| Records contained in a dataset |
-=-=-
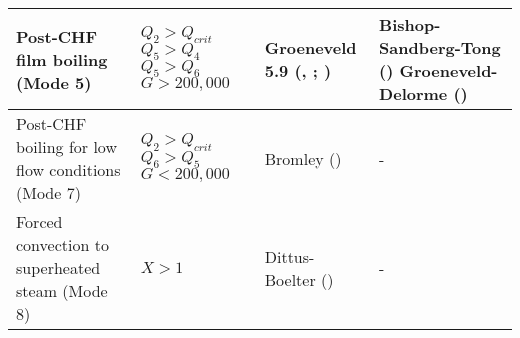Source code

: \begin{ThreePartTable}
\begin{longtable}[c]{L K J J}
        Post-CHF film boiling (Mode 5)                    &  \(Q_{2} > Q_{crit}\) \(Q_{5} > Q_{4}\) \(Q_{5} > Q_{6}\) \(G > 200,000\)            & Groeneveld 5.9 (\cite{ref:Groeneveld1973}, \cite{ref:Groeneveld1978}; \cite{ref:Groeneveld1976})                   &  Bishop-Sandberg-Tong (\cite{ref:Bishop1965}) Groeneveld-Delorme (\cite{ref:Groeneveld1976})          \\   \hline
        Post-CHF boiling for low flow conditions (Mode 7) &  \(Q_{2} > Q_{crit}\) \(Q_{6} > Q_{5}\) \(G < 200,000\)                              & Bromley (\cite{ref:Bromley1950})                                                                                   &  -                                                                                                    \\   \hline
        Forced convection to superheated steam (Mode 8)   &  \(X > 1\)                                                                           & Dittus-Boelter (\cite{ref:Dittus1930a})                                                                            &  -                                                                                                    \\   \hline
    \end{longtable}
\end{ThreePartTable}
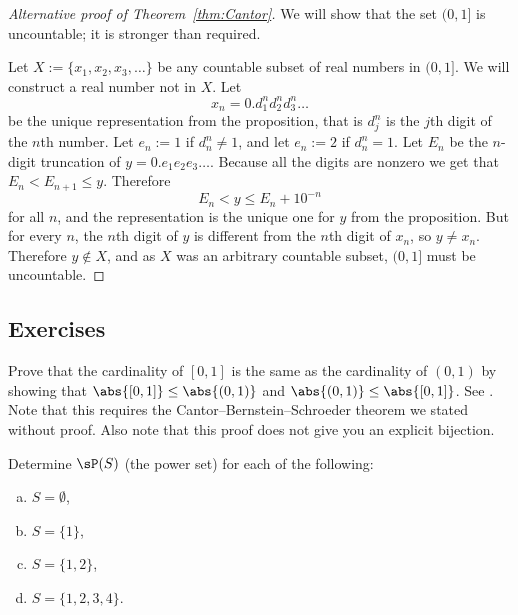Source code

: \documentclass[12pt]{book}
\begin{document}
\begin{proof}[Alternative proof of Theorem~\ref{thm:Cantor}]
We will show that the set $(0,1]$ is uncountable;
it is stronger than required.

Let $X := \{ x_1,x_2,x_3,\ldots \}$ be any countable subset of real numbers in $(0,1]$.
We will construct a real number not in $X$.
Let
\begin{equation*}
x_n = 0.d_1^nd_2^nd_3^n\ldots
\end{equation*}
be the unique representation from the proposition, that is $d_j^n$ is the
$j$th digit of the $n$th number.
Let
$e_n := 1$ if $d_n^n \not= 1$, and 
let $e_n := 2$ if $d_n^n = 1$.
Let $E_n$ be the $n$-digit truncation of $y = 0.e_1e_2e_3\ldots$.
Because
all the digits are nonzero we get that $E_n < E_{n+1} \leq y$.
Therefore
\begin{equation*}
E_n < y \leq E_n + {10}^{-n} 
\end{equation*}
for all $n$, and the representation is the unique one for $y$ from 
the proposition.
But for every $n$, the $n$th digit
of $y$ is different from the $n$th digit of $x_n$, so $y \not= x_n$.
Therefore $y \notin X$, and as $X$ was an arbitrary countable subset,
$(0,1]$ must be uncountable.
\end{proof}

\subsection*{Exercises}

\begin{exercise}
Prove that the cardinality of $[0,1]$ is the same as the cardinality of
$(0,1)$ by showing that
$\abs{[0,1]} \leq \abs{(0,1)}$ and
$\abs{(0,1)} \leq \abs{[0,1]}$.
See 
.
Note that this requires the Cantor--Bernstein--Schroeder theorem we
stated without proof.
Also note that this proof does not give you an
explicit bijection.
\end{exercise}

\begin{exercise}
Determine $\sP(S)$ (the power set) for each of the following:
\begin{enumerate}[a)]
\item $S = \emptyset$,
\item $S = \{1\}$,
\item $S = \{1,2\}$,
\item $S = \{1,2,3,4\}$.
\end{enumerate}
\end{exercise}
\end{document}
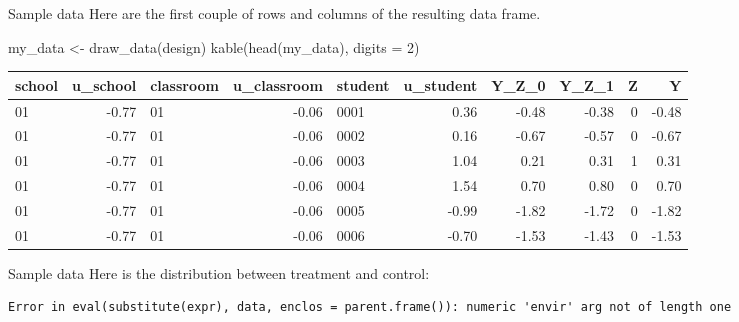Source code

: \documentclass[
  11pt,
  ignorenonframetext,
]{beamer}
\newenvironment{Shaded}{\begin{snugshade}}{\end{snugshade}}
\newcommand{\AttributeTok}[1]{\textcolor[rgb]{0.40,0.45,0.13}{#1}}
\newcommand{\DecValTok}[1]{\textcolor[rgb]{0.68,0.00,0.00}{#1}}
\newcommand{\FunctionTok}[1]{\textcolor[rgb]{0.28,0.35,0.67}{#1}}
\newcommand{\NormalTok}[1]{\textcolor[rgb]{0.00,0.23,0.31}{#1}}
\newcommand{\OtherTok}[1]{\textcolor[rgb]{0.00,0.23,0.31}{#1}}
\newcommand{\SpecialCharTok}[1]{\textcolor[rgb]{0.37,0.37,0.37}{#1}}
\newcommand{\StringTok}[1]{\textcolor[rgb]{0.13,0.47,0.30}{#1}}
\begin{document}
\begin{frame}[fragile]{Sample data \label{simpleAass}}
\protect\hypertarget{sample-data}{}
Here are the first couple of rows and columns of the resulting data
frame.

\begin{Shaded}
\begin{Highlighting}[]
\NormalTok{my\_data }\OtherTok{\textless{}{-}} \FunctionTok{draw\_data}\NormalTok{(design)}
\FunctionTok{kable}\NormalTok{(}\FunctionTok{head}\NormalTok{(my\_data), }\AttributeTok{digits =} \DecValTok{2}\NormalTok{)}
\end{Highlighting}
\end{Shaded}

\begin{tabular}{l|r|l|r|l|r|r|r|r|r}
\hline
school & u\_school & classroom & u\_classroom & student & u\_student & Y\_Z\_0 & Y\_Z\_1 & Z & Y\\
\hline
01 & -0.77 & 01 & -0.06 & 0001 & 0.36 & -0.48 & -0.38 & 0 & -0.48\\
\hline
01 & -0.77 & 01 & -0.06 & 0002 & 0.16 & -0.67 & -0.57 & 0 & -0.67\\
\hline
01 & -0.77 & 01 & -0.06 & 0003 & 1.04 & 0.21 & 0.31 & 1 & 0.31\\
\hline
01 & -0.77 & 01 & -0.06 & 0004 & 1.54 & 0.70 & 0.80 & 0 & 0.70\\
\hline
01 & -0.77 & 01 & -0.06 & 0005 & -0.99 & -1.82 & -1.72 & 0 & -1.82\\
\hline
01 & -0.77 & 01 & -0.06 & 0006 & -0.70 & -1.53 & -1.43 & 0 & -1.53\\
\hline
\end{tabular}
\end{frame}

\begin{frame}[fragile]{Sample data}
\protect\hypertarget{sample-data-1}{}
Here is the distribution between treatment and control:

\begin{Shaded}
\end{Shaded}

\begin{verbatim}
Error in eval(substitute(expr), data, enclos = parent.frame()): numeric 'envir' arg not of length one
\end{verbatim}
\end{frame}
\end{document}
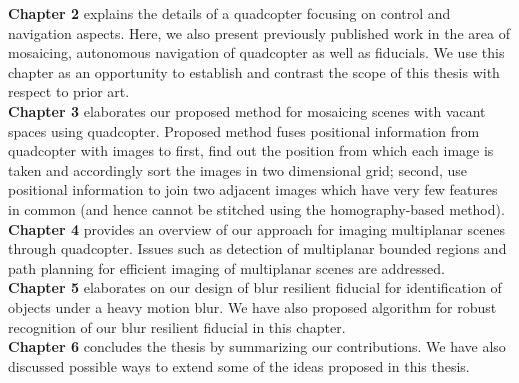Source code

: \noindent \textbf{Chapter 2} explains the details of a quadcopter focusing on
control and navigation aspects. Here, we also present previously published work
in the area of mosaicing, autonomous navigation of quadcopter as well as
fiducials. We use this chapter as an opportunity to establish and contrast the
scope of this thesis with respect to prior art.\\

\noindent \textbf{Chapter 3} elaborates our proposed method for mosaicing
scenes with vacant spaces using quadcopter. Proposed method fuses positional
information from quadcopter with images to first, find out the position from which each
image is taken and accordingly sort the images in two dimensional grid; second,
use positional information to join two adjacent images which have very few features
in common (and hence cannot be stitched using the homography-based method).\\

\noindent \textbf{Chapter 4} provides an overview of our approach
for imaging multiplanar scenes through quadcopter. Issues such as detection of
multiplanar bounded regions and path planning for efficient imaging of multiplanar scenes
are addressed.\\

\noindent \textbf{Chapter 5} elaborates on our design of blur
resilient fiducial for identification of objects under a heavy motion blur. We
have also proposed algorithm for robust recognition of our blur resilient
fiducial in this chapter.\\
 
 \noindent \textbf{Chapter 6} concludes the thesis by summarizing our
 contributions.
  We have also discussed possible ways to extend some of the ideas proposed in this thesis.
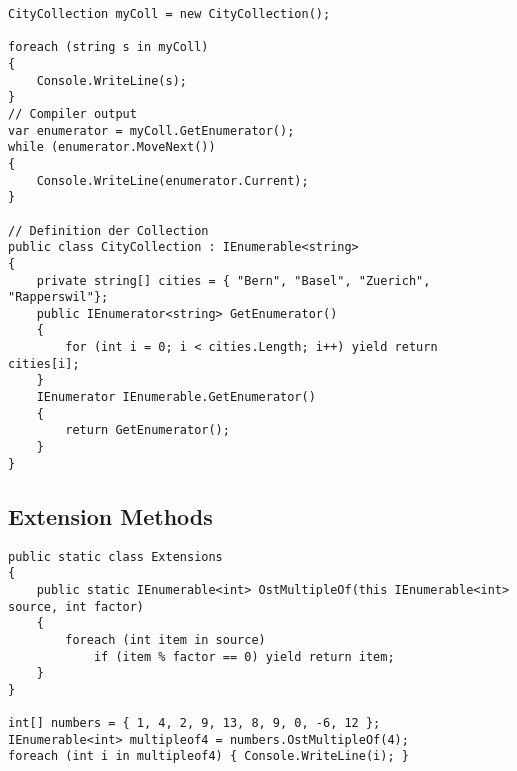 \begin{lstlisting}
CityCollection myColl = new CityCollection();

foreach (string s in myColl)
{
    Console.WriteLine(s);
}
// Compiler output
var enumerator = myColl.GetEnumerator();
while (enumerator.MoveNext())
{
    Console.WriteLine(enumerator.Current);
}

// Definition der Collection
public class CityCollection : IEnumerable<string>
{
    private string[] cities = { "Bern", "Basel", "Zuerich", "Rapperswil"};
    public IEnumerator<string> GetEnumerator()
    {
        for (int i = 0; i < cities.Length; i++) yield return cities[i];
    }
    IEnumerator IEnumerable.GetEnumerator()
    {
        return GetEnumerator();
    }
}
\end{lstlisting}

\subsection{Extension Methods}

\begin{lstlisting}
public static class Extensions
{
    public static IEnumerable<int> OstMultipleOf(this IEnumerable<int> source, int factor)
    {
        foreach (int item in source)
            if (item % factor == 0) yield return item;      
    }
}

int[] numbers = { 1, 4, 2, 9, 13, 8, 9, 0, -6, 12 };
IEnumerable<int> multipleof4 = numbers.OstMultipleOf(4);
foreach (int i in multipleof4) { Console.WriteLine(i); }
\end{lstlisting}








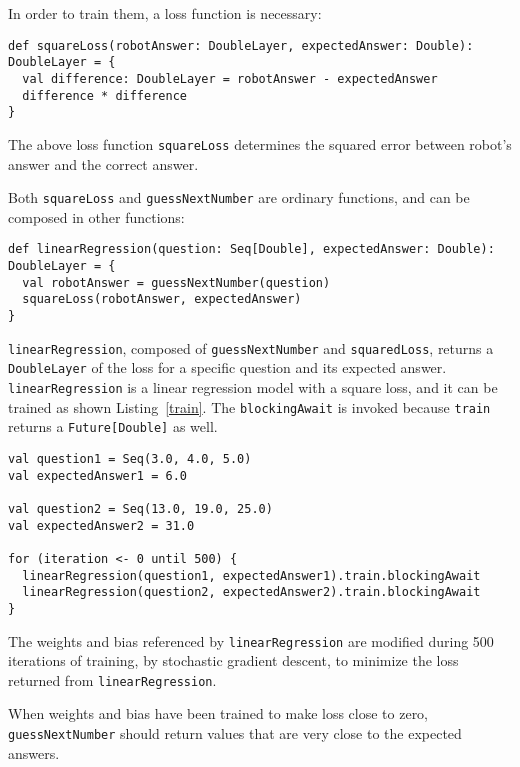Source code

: In order to train them, a loss function is necessary:

\begin{lstlisting}[float={h t b p},caption={The differentiable square loss function},label={squareLoss}]
def squareLoss(robotAnswer: DoubleLayer, expectedAnswer: Double): DoubleLayer = {
  val difference: DoubleLayer = robotAnswer - expectedAnswer
  difference * difference
}
\end{lstlisting}

The above loss function \lstinline{squareLoss} determines the squared error between robot's answer and the correct answer.

Both \lstinline{squareLoss} and \lstinline{guessNextNumber} are ordinary functions, and can be composed in other functions:

\begin{lstlisting}[float={h t b p},caption={A differentiable function to train a linear regression model}]
def linearRegression(question: Seq[Double], expectedAnswer: Double): DoubleLayer = {
  val robotAnswer = guessNextNumber(question)
  squareLoss(robotAnswer, expectedAnswer)
}
\end{lstlisting}

\lstinline{linearRegression}, composed of \lstinline{guessNextNumber} and \lstinline{squaredLoss}, returns a \lstinline{DoubleLayer} of the loss for a specific question and its expected answer. \lstinline{linearRegression} is a linear regression model with a square loss, and it can be trained as shown Listing~\ref{train}. The \lstinline{blockingAwait} is invoked because \lstinline{train} returns a \lstinline{Future[Double]} as well.

\begin{lstlisting}[float={h t b p},caption={Training for 500 iterations},label={train}]
val question1 = Seq(3.0, 4.0, 5.0)
val expectedAnswer1 = 6.0

val question2 = Seq(13.0, 19.0, 25.0)
val expectedAnswer2 = 31.0

for (iteration <- 0 until 500) {
  linearRegression(question1, expectedAnswer1).train.blockingAwait
  linearRegression(question2, expectedAnswer2).train.blockingAwait
}
\end{lstlisting}

The weights and bias referenced by \lstinline{linearRegression} are modified during 500 iterations of training, by stochastic gradient descent, to minimize the loss returned from \lstinline{linearRegression}.

When weights and bias have been trained to make loss close to zero, \lstinline{guessNextNumber} should return values that are very close to the expected answers.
-=-=-
| TASK STATEMENT |
Work out how many lines of the data hold the string "Cantor". Reply with that number alone.

| ANSWER FOR THIS EXERCISE |
2